Some countries in northern latitudes will see increased yields due to a longer growing season and higher rainfall. Scientists predict that with temperature increases of up to 2°C this will balance out the decreases in other areas. However food shortages in poor (and not so poor) countries will still lead to significant regional conflict. With average temperature increases higher than 2°C there is likely to be a significant net reduction in the availability of food. Millions will starve. Africa will be the hardest hit of any continent, but the particularly scary thought is the consequence of food shortages in richer, more technologically advanced and potentially nuclear armed countries. If their populations are starving it is likely that Pakistan, Indian or China will resort to something a little bit stronger than concerts from ageing rockers to feed them.
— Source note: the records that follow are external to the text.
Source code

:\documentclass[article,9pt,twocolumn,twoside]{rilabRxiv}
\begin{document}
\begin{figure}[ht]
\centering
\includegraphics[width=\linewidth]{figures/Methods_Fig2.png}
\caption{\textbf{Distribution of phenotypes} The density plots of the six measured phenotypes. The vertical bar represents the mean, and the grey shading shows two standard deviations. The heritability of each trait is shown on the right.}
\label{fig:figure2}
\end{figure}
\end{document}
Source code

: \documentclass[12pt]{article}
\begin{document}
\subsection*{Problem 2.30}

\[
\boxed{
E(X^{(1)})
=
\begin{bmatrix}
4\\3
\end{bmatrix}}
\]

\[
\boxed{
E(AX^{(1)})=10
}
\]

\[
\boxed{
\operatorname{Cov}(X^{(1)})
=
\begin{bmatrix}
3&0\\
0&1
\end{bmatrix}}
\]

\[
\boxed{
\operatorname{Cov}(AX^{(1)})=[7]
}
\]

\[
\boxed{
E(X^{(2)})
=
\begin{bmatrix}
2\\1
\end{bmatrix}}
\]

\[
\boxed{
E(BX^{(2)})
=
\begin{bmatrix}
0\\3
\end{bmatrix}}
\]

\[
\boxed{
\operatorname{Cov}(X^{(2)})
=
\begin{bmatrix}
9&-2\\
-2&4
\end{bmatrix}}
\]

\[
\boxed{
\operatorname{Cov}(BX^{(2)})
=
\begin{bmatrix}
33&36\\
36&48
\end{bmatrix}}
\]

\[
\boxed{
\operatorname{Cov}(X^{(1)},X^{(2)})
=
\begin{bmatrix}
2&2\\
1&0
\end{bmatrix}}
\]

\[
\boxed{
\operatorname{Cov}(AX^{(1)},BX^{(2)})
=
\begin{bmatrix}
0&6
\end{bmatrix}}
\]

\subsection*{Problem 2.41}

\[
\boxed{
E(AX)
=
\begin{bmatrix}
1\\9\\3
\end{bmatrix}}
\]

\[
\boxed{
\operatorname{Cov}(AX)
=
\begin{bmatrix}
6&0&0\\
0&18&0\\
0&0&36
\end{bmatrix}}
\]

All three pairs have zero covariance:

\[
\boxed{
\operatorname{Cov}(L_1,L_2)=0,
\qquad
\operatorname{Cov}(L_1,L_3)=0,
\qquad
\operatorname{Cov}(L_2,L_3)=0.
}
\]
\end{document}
It is almost certain that if we don’t do anything that a warmer world will mean an increasingly unpleasant existence for children being born today – if they survive at all. It will be a world characterised by mass extinctions, catastrophic natural disasters, floods of refugees and wars for scarce food, water and other resources. We have a chance to do something but the window of opportunity is very slim indeed. That’s why we have to act now – all of us – that means you too. The very future of your children indeed all future generations is dependant on you.